Apa yang dilakukan Misel sebenarnya sudah kelewat batas. Ia sering pura-pura tak sengaja menyenggol pantat juru masak yang hitam, gendut dan keriting itu. Perempuan juru masak itu sama sekali tak menyadari kalau Misel memang benar-benar ingin melampiaskan syawatnya.

"Aiish, Ini tidak mungkin. Ini tidak boleh terjadi. Aku harus menekan hasratku terhadap perempuan itu. Aku harus tahu diri."

Demikianlah Misel bergumul dalam hatinya. Namun, semakin ia mengekang dirinya, semakin hasratnya begitu kuat untuk menggauli perempuan juru masak itu.

"Aiissh...,hasrat, engkau terasa lebih kuat dari logika. Sebegitu dasyatnya engkau menguasai nalarku, hingga aku mengabaikan perbedaan antara benar dan salah, pantas dan tidak pantas. Aku tak bedanya dengan binatang yang memiliki insting untuk kawin. Aiish..., apakah aku sama dengan babi di dalam kandang itu?"

Misel terus bergulat dengan hasratnya sendiri. Hasrat yang kian bergelora untuk menyetubuhi perempuan juru masak itu. Dalam kaca mata syawatnya, wanita itulah yang paling cantik. Tidak ada pilihan lain karena dialah satu-satunya wanita yang ada di rumah karantina itu.

Misel sadar betul kalau keberadaannya di sana adalah untuk menuntut ilmu, membentuk karakter yang dipersiapkan secara khusus guna menjadi pastor/imam selibater. Namun, ia tak kuasa menahan hasrat yang kian mempengaruhi pikirannya.

"Beranak cuculah, dan bertambah banyak, penuhilah  bumi dan taklukanlah itu."

Demikian kitab Kejadian pasal 1 ayat 28 menegaskan. Sebuah amanat kitab suci yang tentu saja mesti diamalkan dan dilaksanakan dalam hidup. Ayat kitab suci inilah yang kian bergemuruh dalam hati Misel. Nats tersebut dirasakan sangatlah mendukung hasrat-syawatnya yang menggebuh-gebuh itu.

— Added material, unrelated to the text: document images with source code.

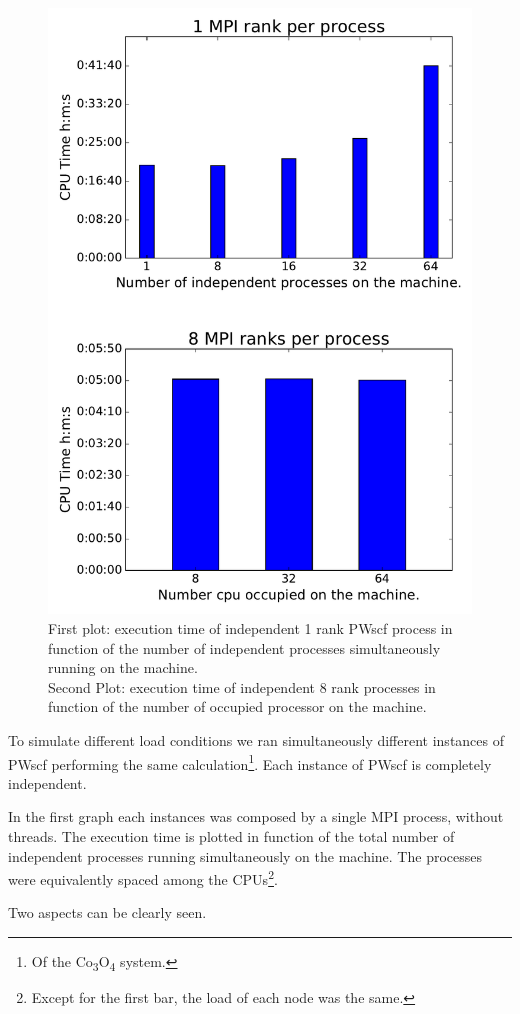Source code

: \documentclass[a4paper,12pt]{article}
\newcommand\CO{Co\textsubscript{3}O\textsubscript{4} }
\begin{document}
\begin{figure}[hhh!]
\begin{center}
	\captionsetup{justification=centering}
	\includegraphics[width=0.7\linewidth]{sgiLoad.pdf}	
	\caption{First plot: execution time of independent 1 rank PWscf process in function of the number of independent processes simultaneously running on the machine. 
	\\Second Plot: execution time of independent 8 rank processes in function of the number of occupied processor on the machine.}
	\label{fig:sgiLoad}
\end{center}
\end{figure}

To simulate different load conditions we ran simultaneously different instances of PWscf performing the same calculation\footnote{Of the \CO system.}. Each instance of PWscf is completely independent.

In the first graph each instances was composed by a single MPI process, without threads. 
The execution time is plotted in function of the total number of independent processes running simultaneously on the machine.
The processes were equivalently spaced among the CPUs\footnote{Except for the first bar, the load of each node was the same.}.

Two aspects can be clearly seen.
\end{document}

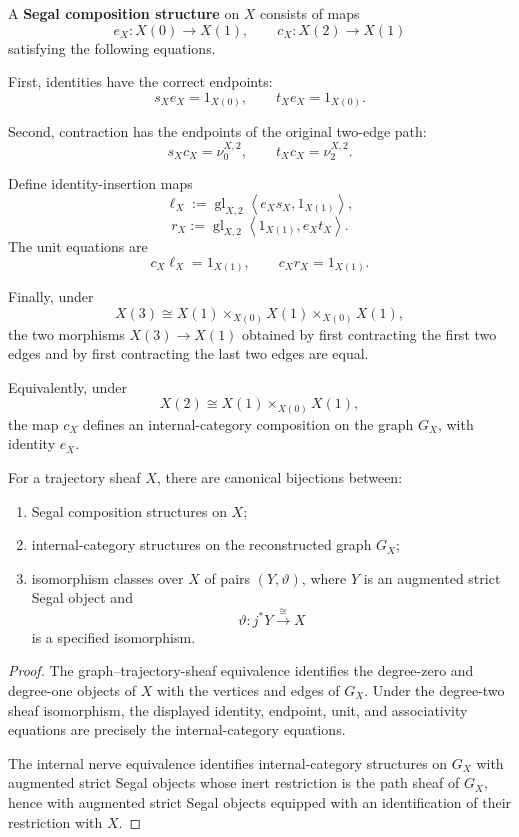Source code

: \begin{definition}
\label{def:segal-composition-structure}
A \textbf{Segal composition structure} on \(X\) consists of maps
\[
    e_X:X(0)\to X(1),
    \qquad
    c_X:X(2)\to X(1)
\]
satisfying the following equations.

First, identities have the correct endpoints:
\[
    s_Xe_X=1_{X(0)},
    \qquad
    t_Xe_X=1_{X(0)}.
\]

Second, contraction has the endpoints of the original two-edge path:
\[
    s_Xc_X=\nu_0^{X,2},
    \qquad
    t_Xc_X=\nu_2^{X,2}.
\]

Define identity-insertion maps
\[
    \ell_X
    :=
    \operatorname{gl}_{X,2}
    \left\langle
        e_Xs_X,
        1_{X(1)}
    \right\rangle,
\]
\[
    r_X
    :=
    \operatorname{gl}_{X,2}
    \left\langle
        1_{X(1)},
        e_Xt_X
    \right\rangle.
\]
The unit equations are
\[
    c_X\ell_X=1_{X(1)},
    \qquad
    c_Xr_X=1_{X(1)}.
\]

Finally, under
\[
    X(3)
    \cong
    X(1)\times_{X(0)}X(1)\times_{X(0)}X(1),
\]
the two morphisms \(X(3)\to X(1)\) obtained by first contracting the
first two edges and by first contracting the last two edges are equal.
\end{definition}

Equivalently, under
\[
    X(2)
    \cong
    X(1)\times_{X(0)}X(1),
\]
the map \(c_X\) defines an internal-category composition on the graph
\(G_X\), with identity \(e_X\).

\begin{theorem}
\label{thm:classification-segal-composition-structures}
For a trajectory sheaf \(X\), there are canonical bijections between:
\begin{enumerate}
    \item Segal composition structures on \(X\);
    \item internal-category structures on the reconstructed graph \(G_X\);
    \item isomorphism classes over \(X\) of pairs \((Y,\vartheta)\), where
    \(Y\) is an augmented strict Segal object and
    \[
        \vartheta:j^\ast Y\xrightarrow{\cong}X
    \]
    is a specified isomorphism.
\end{enumerate}
\end{theorem}

\begin{proof}
The graph--trajectory-sheaf equivalence identifies the degree-zero and
degree-one objects of \(X\) with the vertices and edges of \(G_X\). Under
the degree-two sheaf isomorphism, the displayed identity, endpoint, unit, and
associativity equations are precisely the internal-category equations.

The internal nerve equivalence identifies internal-category structures on
\(G_X\) with augmented strict Segal objects whose inert restriction is the
path sheaf of \(G_X\), hence with augmented strict Segal objects equipped
with an identification of their restriction with \(X\).
\end{proof}

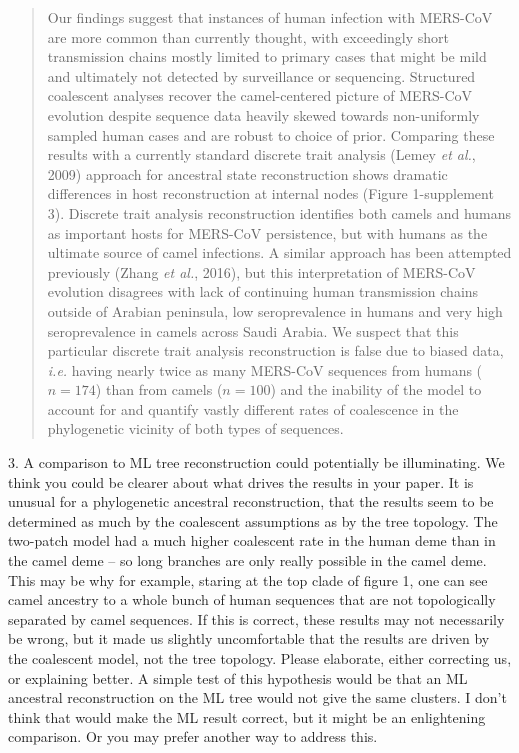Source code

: \documentclass[11pt,oneside,letterpaper]{article}
\begin{document}
\begin{quotation}
Our findings suggest that instances of human infection with MERS-CoV are more common than currently thought, with exceedingly short transmission chains mostly limited to primary cases that might be mild and ultimately not detected by surveillance or sequencing.
Structured coalescent analyses recover the camel-centered picture of MERS-CoV evolution despite sequence data heavily skewed towards non-uniformly sampled human cases and are robust to choice of prior.
Comparing these results with a currently standard discrete trait analysis (Lemey \textit{et al.}, 2009) approach for ancestral state reconstruction shows dramatic differences in host reconstruction at internal nodes (Figure 1-supplement 3).
Discrete trait analysis reconstruction identifies both camels and humans as important hosts for MERS-CoV persistence, but with humans as the ultimate source of camel infections.
A similar approach has been attempted previously (Zhang \textit{et al.}, 2016), but this interpretation of MERS-CoV evolution disagrees with lack of continuing human transmission chains outside of Arabian peninsula, low seroprevalence in humans and very high seroprevalence in camels across Saudi Arabia.
We suspect that this particular discrete trait analysis reconstruction is false due to biased data, \textit{i.e.} having nearly twice as many MERS-CoV sequences from humans ($n=174$) than from camels ($n=100$) and the inability of the model to account for and quantify vastly different rates of coalescence in the phylogenetic vicinity of both types of sequences.
\end{quotation}

3. A comparison to ML tree reconstruction could potentially be illuminating. We think you could be clearer about what drives the results in your paper. It is unusual for a phylogenetic ancestral reconstruction, that the results seem to be determined as much by the coalescent assumptions as by the tree topology. The two-patch model had a much higher coalescent rate in the human deme than in the camel deme -- so long branches are only really possible in the camel deme. This may be why for example, staring at the top clade of figure 1, one can see camel ancestry to a whole bunch of human sequences that are not topologically separated by camel sequences. If this is correct, these results may not necessarily be wrong, but it made us slightly uncomfortable that the results are driven by the coalescent model, not the tree topology. Please elaborate, either correcting us, or explaining better. A simple test of this hypothesis would be that an ML ancestral reconstruction on the ML tree would not give the same clusters. I don't think that would make the ML result correct, but it might be an enlightening comparison. Or you may prefer another way to address this.
\end{document}
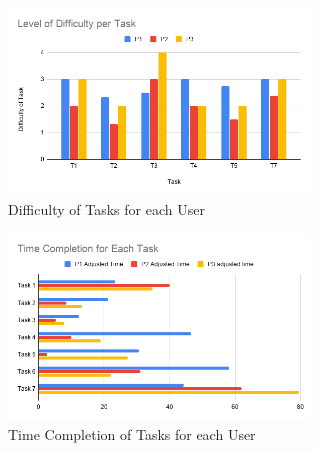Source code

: 


\begin{figure}[H]
    \centering
    \includegraphics[width=8cm]{figures/NewFigures/DifficultyTask.png}
    \caption{Difficulty of Tasks for each User}
    \label{fig:DifficultyofTask}
\end{figure}
\begin{figure}[H]
    \centering
    \includegraphics[width=8cm]{figures/NewFigures/AllTime.png}
    \caption{Time Completion of Tasks for each User}
    \label{fig:TimeofTask}
\end{figure}

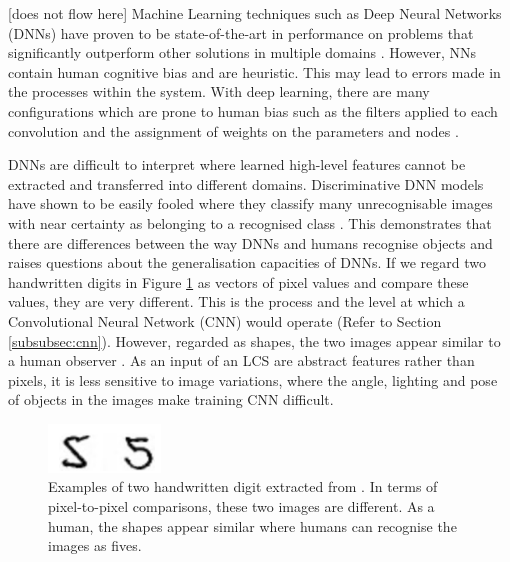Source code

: [does not flow here]
 Machine Learning techniques such as Deep Neural Networks (DNNs) have proven to be state-of-the-art in performance on problems that significantly outperform other solutions in multiple domains \cite{lecun2015deep}. However, NNs contain human cognitive bias and are heuristic. This may lead to errors made in the processes within the system. With deep learning, there are many configurations which are prone to human bias such as the filters applied to each convolution and the assignment of weights on the parameters and nodes \cite{Cognitiv47}.

DNNs are difficult to interpret where learned high-level features cannot be extracted and transferred into different domains. Discriminative DNN models have shown to be easily fooled where they classify many unrecognisable images with near certainty as belonging to a recognised class \cite{nguyen2015deep}. This demonstrates that there are differences between the way DNNs and humans recognise objects and raises questions about the generalisation capacities of DNNs. If we regard two handwritten digits in Figure \ref{fig:similar5} as vectors of pixel values and compare these values, they are very different. This is the process and the level at which a Convolutional Neural Network (CNN) would operate (Refer to Section \ref{subsubsec:cnn}). However, regarded as shapes, the two images appear similar to a human observer \cite{belongie2002shape}. As an input of an LCS are abstract features rather than pixels, it is less sensitive to image variations, where the angle, lighting and pose of objects in the images make training CNN difficult. 

\begin{figure}[H]
	\begin{center}
		\includegraphics[width=30mm, scale=0.5]{similar5.png}
		\caption{Examples of two handwritten digit extracted from \cite{mnist}. In terms of pixel-to-pixel comparisons, these two images are different. As a human, the shapes appear similar where humans can recognise the images as fives.}
		\label{fig:similar5}
	\end{center}
\end{figure}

Namun ia belum benar-benar ingin menuntaskannya. Ia terhalang oleh kuatnya aturan yang membelenggu syawatnya. Walau demikian ia berusaha mencari kesempatan agar bisa mengganyang dan menikmati tubuh gempal perempuan juru masak di rumah karantina itu.

Suatu waktu di pagi hari nan subuh, Misel berjalan mengendap-endap agar tidak kedengaran bunyi langkah kakinya menuju dapur. Seperti biasanya perempuan juru masak itu bangun lebih awal dari semua penghuni rumah karantina.

Dari balik jendela dapur, Misel menatap seksama tubuh perempuan juru masak itu yang asyik membersikan ketel air. Misel terlelap dalam hasrat yang sulit terbendung. Ia bagai buaya lapar yang siap mencabik dan menelan mangsanya.

Apa dayanya bunyi lonceng di menara Kapela menghentikan lamunan dan hasrat liarnya.

"Teng...teng...teng...!"

"Aiish... lonceng. Engkau lagi-lagi menjadi penguasa atas diriku. Bukankah engkau benda mati? Tapi bagamana mungkin yang mati bisa menguasai yang hidup? Engkau benda mati yang hanya bisa berbunyi jika dibunyikan. Namun siapa gerangan yang membunyikan lonceng itu. Mungkinkah  angin yang menggerakkannya?"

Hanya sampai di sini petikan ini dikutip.